GOAL OF THE EXERCISE
In how many lines of the entries below does "article" appear? Give only the number.

# # # # # # #

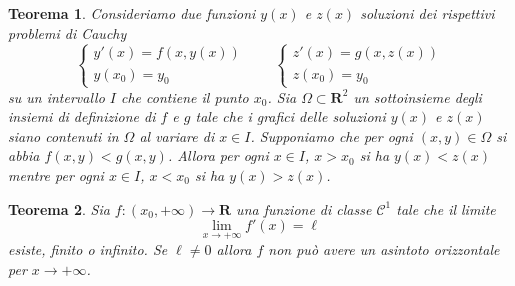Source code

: \documentclass[italian,a4paper]{article}
\newcommand{\R}{\mathbf{R}}
\newtheorem{theorem}{Teorema}[section]
\begin{document}
\begin{theorem}
Consideriamo due funzioni $y(x)$ e $z(x)$ soluzioni dei rispettivi
problemi di Cauchy
\[
\begin{cases}
  y'(x)  = f(x,y(x))\\
  y(x_0) = y_0
\end{cases}
\qquad
\begin{cases}
  z'(x) = g(x,z(x))\\
  z(x_0) = y_0
\end{cases}
\] 
su un intervallo $I$ che contiene il punto $x_0$. 
Sia $\Omega\subset \R^2$ un sottoinsieme degli insiemi di definizione
di $f$ e $g$ tale che i grafici delle soluzioni $y(x)$ e $z(x)$ siano
contenuti in $\Omega$ al variare di $x\in I$. 
Supponiamo che per ogni $(x,y)\in\Omega$ si abbia $f(x,y)<g(x,y)$.
Allora per ogni $x\in I$, $x> x_0$ si ha $y(x)< z(x)$ mentre per ogni
$x\in I$, $x<x_0$ si ha $y(x)>z(x)$.
\end{theorem}

\begin{theorem}
Sia $f\colon (x_0,+\infty)\to \R$ una funzione di classe $\mathcal C^1$ tale
che il limite
\[
  \lim_{x\to +\infty} f'(x) = \ell 
\]
esiste, finito o infinito. Se $\ell\neq 0$ allora $f$ non pu\`o avere
un asintoto orizzontale per $x\to +\infty$.
\end{theorem}
\end{document}
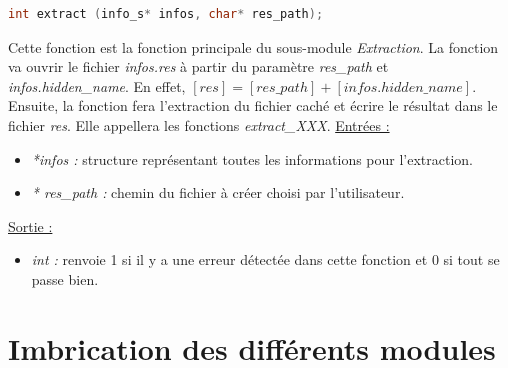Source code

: \documentclass[11pt]{article}
\begin{document}


\begin{lstlisting}[language=c]
int extract (info_s* infos, char* res_path); 
\end{lstlisting}

Cette fonction est la fonction principale du sous-module \textit{Extraction}. 
La fonction va ouvrir le fichier \textit{infos.res} à partir du paramètre
\textit{res\_path} et \textit{infos.hidden\_name}. 
En effet, $[res] = [res\_path] + [infos.hidden\_name]$.
Ensuite, la fonction fera l'extraction du fichier caché et écrire le résultat 
dans le fichier \textit{res}. 
Elle appellera les fonctions \textit{extract\_XXX}. 
\newline
\underline{Entrées :} 
\begin{itemize}
\item \textit{*infos :} structure représentant toutes les informations pour 
l'extraction.  
\item \textit{* res\_path :} chemin du fichier à créer choisi par 
l'utilisateur. 
\end{itemize}
\underline{Sortie :} 
\begin{itemize}
\item \textit{int :} renvoie 1 si il y a une erreur détectée dans cette 
fonction et 0 si tout se passe bien.  
\newline 
\end{itemize}

\section{Imbrication des différents modules}
\end{document}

# # # # # # #

ANSWER AREA
2